Mpepper/ December 29, 2020/ Reviews

Let me start with the disclaimer that I’m not actually much of a Pixar fan. They’ve made some good movies, but most of their work I’m either indifferent to, and a few of their films I actively dislike. I do think their overall visual quality is generally amazing, but I often can’t connect to their stories. I don’t know why.

That said, my favorite Pixar film is Coco. I do like The Incredibles as well. Cars and WALL-E are pretty good. But the movie that Soul has been most compared to is Inside Out, and I actually really didn’t like that movie much at all.

Which is why I was surprised at how much I enjoyed Soul.

If you don’t know the premise, Soul is about a music teacher whose lifelong dream is to be a jazz musician. On the day he finally gets a break, he falls through a manhole and… Well, doesn’t die, exactly. It seems like maybe he was meant to die? But he (his soul, anyway) escapes his fate and ends up helping an unborn soul discover the world while trying to get back into his body. There’s obviously a lot more to it, but that’s the nutshell version.

I can see why many people liken it to Inside Out. 1. The overall art style of the Beyond is, in some ways, not so different from the way the emotions are depicted in Inside Out. 2. Dealing with somewhat intangible concepts. But I found Inside Out to be… too adamant? I’m not sure I can put a finger on what I really didn’t like about it—that’s a problem I have with Pixar films, sometimes; they just strike me the wrong way—but whatever it was, Soul didn’t have the same irritant. If anything, Soul is such a mild film that, though I didn’t hate it, I wasn’t hugely impressed either. The story itself is fairly straightforward. It was sweet. I’ve heard people call it “thought-provoking,” though, and I’m not sure it’s that, at least not for me.

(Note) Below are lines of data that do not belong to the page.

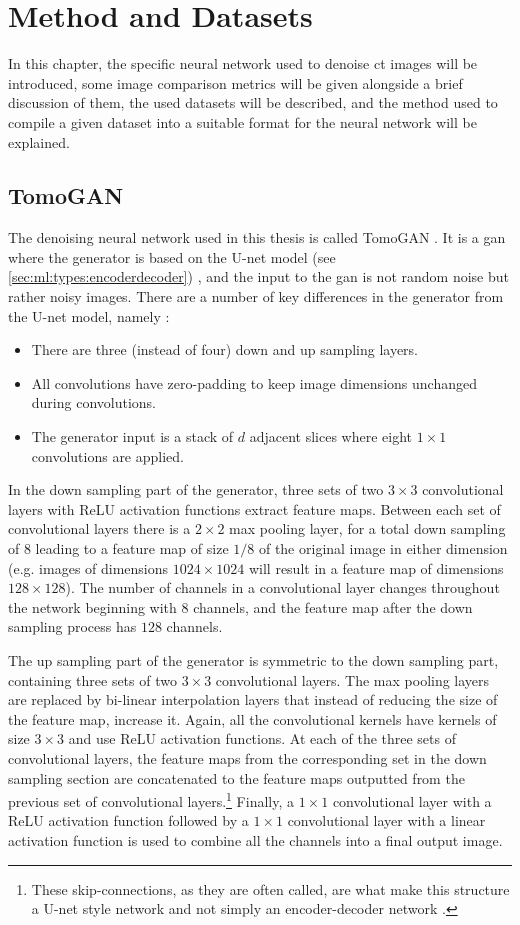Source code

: \chapter{Method and Datasets}
\label{sec:method}
In this chapter, the specific neural network used to denoise \gls{ct} images will be introduced, some image comparison metrics will be given alongside a brief discussion of them, the used datasets will be described, and the method used to compile a given dataset into a suitable format for the neural network will be explained. 


\section{TomoGAN}
\label{sec:method:tomogan}
The denoising neural network used in this thesis is called TomoGAN \cite{liu2020tomogan}. It is a \gls{gan} where the generator is based on the U-net model (see \cref{sec:ml:types:encoderdecoder}) \cite{unet}, and the input to the \gls{gan} is not random noise but rather noisy images. There are a number of key differences in the generator from the U-net model, namely \cite{liu2020tomogan}:
\begin{itemize}
    \item There are three (instead of four) down and up sampling layers.
    \item All convolutions have zero-padding to keep image dimensions unchanged during convolutions.
    \item The generator input is a stack of $d$ adjacent slices where eight $1\times1$ convolutions are applied. 
\end{itemize}
In the down sampling part of the generator, three sets of two $3\times3$ convolutional layers with ReLU activation functions extract feature maps. Between each set of convolutional layers there is a $2\times2$ max pooling layer, for a total down sampling of $8$ leading to a feature map of size $1/8$ of the original image in either dimension (e.g. images of dimensions $1024\times1024$ will result in a feature map of dimensions $128\times128$). The number of channels in a convolutional layer changes throughout the network beginning with $8$ channels, and the feature map after the down sampling process has $128$ channels. 

The up sampling part of the generator is symmetric to the down sampling part, containing three sets of two $3\times3$ convolutional layers. The max pooling layers are replaced by bi-linear interpolation layers that instead of reducing the size of the feature map, increase it. Again, all the convolutional kernels have kernels of size $3\times3$ and use ReLU activation functions. At each of the three sets of convolutional layers, the feature maps from the corresponding set in the down sampling section are concatenated to the feature maps outputted from the previous set of convolutional layers.\footnote{These skip-connections, as they are often called, are what make this structure a U-net style network and not simply an encoder-decoder network \cite{unet}. } Finally, a $1\times1$ convolutional layer with a ReLU activation function followed by a $1\times1$ convolutional layer with a linear activation function is used to combine all the channels into a final output image. 

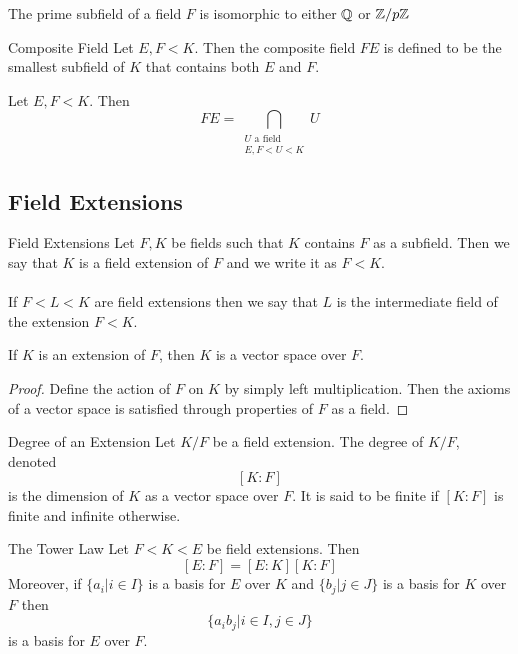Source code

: \documentclass[a4paper]{article}
\begin{document}
\begin{prp}{}{} The prime subfield of a field $F$ is isomorphic to either $\mathbb{Q}$ or $\mathbb{Z}/p\mathbb{Z}$
\end{prp}

\begin{defn}{Composite Field}{} Let $E,F<K$. Then the composite field $FE$ is defined to be the smallest subfield of $K$ that contains both $E$ and $F$. 
\end{defn}

\begin{prp}{}{} Let $E,F<K$. Then $$FE=\bigcap_{\substack{U\text{ a field}\\E,F<U<K}}U$$
\end{prp}

\subsection{Field Extensions}
\begin{defn}{Field Extensions}{} Let $F,K$ be fields such that $K$ contains $F$ as a subfield. Then we say that $K$ is a field extension of $F$ and we write it as $F<K$. \\~\\
If $F<L<K$ are field extensions then we say that $L$ is the intermediate field of the extension $F<K$. 
\end{defn}

\begin{prp}{}{} If $K$ is an extension of $F$, then $K$ is a vector space over $F$. \tcbline
\begin{proof}
Define the action of $F$ on $K$ by simply left multiplication. Then the axioms of a vector space is satisfied through properties of $F$ as a field. 
\end{proof}
\end{prp}

\begin{defn}{Degree of an Extension}{} Let $K/F$ be a field extension. The degree of $K/F$, denoted $$[K:F]$$ is the dimension of $K$ as a vector space over $F$. It is said to be finite if $[K:F]$ is finite and infinite otherwise. 
\end{defn}

\begin{prp}{The Tower Law}{} Let $F<K<E$ be field extensions. Then $$[E:F]=[E:K][K:F]$$ Moreover, if $\{a_i|i\in I\}$ is a basis for $E$ over $K$ and $\{b_j|j\in J\}$ is a basis for $K$ over $F$ then $$\{a_ib_j|i\in I, j\in J\}$$ is a basis for $E$ over $F$. 
\end{prp}
\end{document}
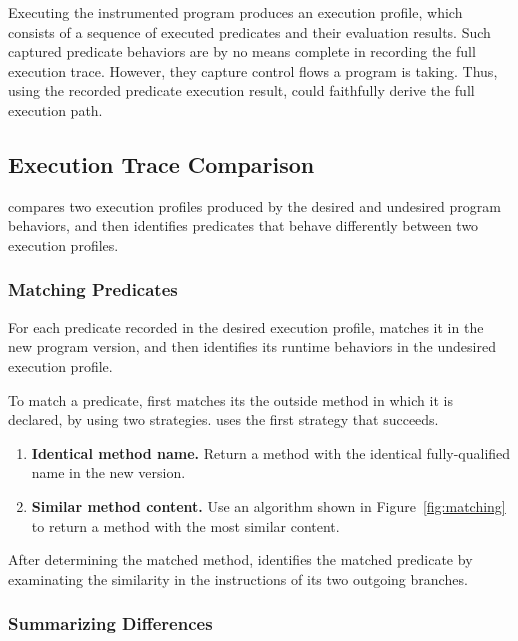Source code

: Executing the instrumented program produces an execution profile,
which consists of a sequence of executed predicates and their
evaluation results. Such captured predicate behaviors are by
no means complete in recording the full execution trace. However,
they capture control flows a program is taking. Thus, using the
recorded predicate execution result, \ourtool could faithfully
derive the full execution path. 

\subsection{Execution Trace Comparison}
\label{sec:comparison}




\ourtool compares two execution profiles
produced by the desired and undesired program behaviors, and
then identifies predicates that behave differently
between two execution profiles. 

\subsubsection{Matching Predicates}

For each predicate recorded in the desired execution profile,
\ourtool matches it in the new program version, and then
identifies its runtime behaviors in the undesired execution profile.

To match a predicate, \ourtool first matches its the outside method
in which it is declared, by using two strategies. \ourtool uses
the first strategy that succeeds.

\begin{enumerate}
\item \textbf{Identical method name.} Return a method with the identical
fully-qualified name in the new version.
\item \textbf{Similar method content.} Use an algorithm shown
in Figure~\ref{fig:matching} to return a method with the most
similar content. 
\end{enumerate}


After determining the matched method, \ourtool identifies
the matched predicate by examinating the similarity in the
instructions of its two outgoing branches.



\subsubsection{Summarizing Differences}

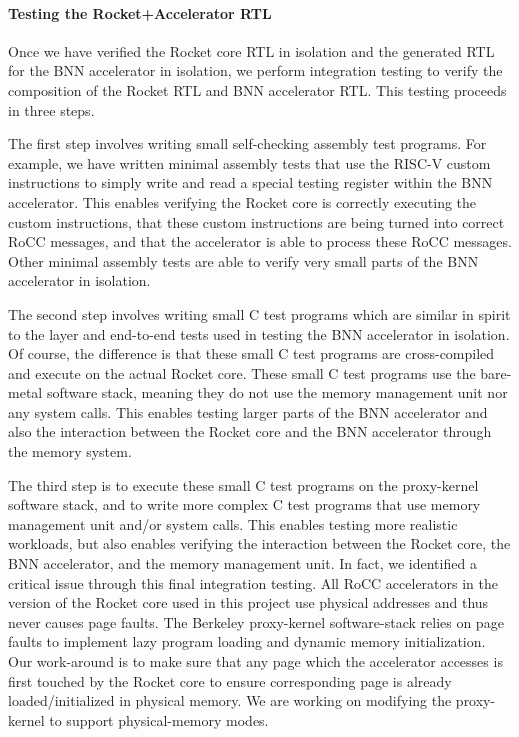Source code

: \paragraph{Testing the Rocket+Accelerator RTL}
Once we have verified the Rocket core RTL in isolation and the generated
RTL for the BNN accelerator in isolation, we perform integration testing
to verify the composition of the Rocket RTL and BNN accelerator RTL. This
testing proceeds in three steps.

The first step involves writing small self-checking assembly test
programs. For example, we have written minimal assembly tests that use
the RISC-V custom instructions to simply write and read a special testing
register within the BNN accelerator. This enables verifying the Rocket
core is correctly executing the custom instructions, that these custom
instructions are being turned into correct RoCC messages, and that the
accelerator is able to process these RoCC messages. Other minimal
assembly tests are able to verify very small parts of the BNN accelerator
in isolation.

The second step involves writing small C test programs which are similar
in spirit to the layer and end-to-end tests used in testing the BNN
accelerator in isolation. Of course, the difference is that these small C
test programs are cross-compiled and execute on the actual Rocket core.
These small C test programs use the bare-metal software stack, meaning
they do not use the memory management unit nor any system calls. This
enables testing larger parts of the BNN accelerator and also the
interaction between the Rocket core and the BNN accelerator through the
memory system.

The third step is to execute these small C test programs on the
proxy-kernel software stack, and to write more complex C test programs
that use memory management unit and/or system calls. This enables testing
more realistic workloads, but also enables verifying the interaction
between the Rocket core, the BNN accelerator, and the memory management
unit. In fact, we identified a critical issue through this final
integration testing. All RoCC accelerators in the version of the Rocket
core used in this project use physical addresses and thus never causes
page faults. The Berkeley proxy-kernel software-stack relies on
page faults to implement lazy program loading and dynamic memory
initialization. Our work-around is to make sure that any page which the
accelerator accesses is first touched by the Rocket core to ensure
corresponding page is already loaded/initialized in physical memory. We are working on modifying the proxy-kernel to support physical-memory modes.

Sometimes I wonder if I’m missing a fundamental piece of my humanity. (Blame the high-functioning ASD, I guess.)

Maybe those people think it’s thought-provoking not because of its depictions of before and after life, but due to the idea of a person’s “spark” versus their life’s purpose? That’s something that is touched on in the film but not actually explored all that much.

In the big scheme, I’d say Soul probably ranks somewhere in my top five favorite Pixar films. Not because I think it’s amazing, but by default in that I like it more than most of the others I’ve seen. Would I recommend it? Sure. Would I watch it again? Maybe, if I was on an airplane and nothing else looked good. ::shrug::

I don’t mean to damn with faint praise. It’s a good movie. Solid. Worth a watch. But I don’t have any strong feelings for or against it. Except to say I’m always happy to hear Richard Ayoade’s voice.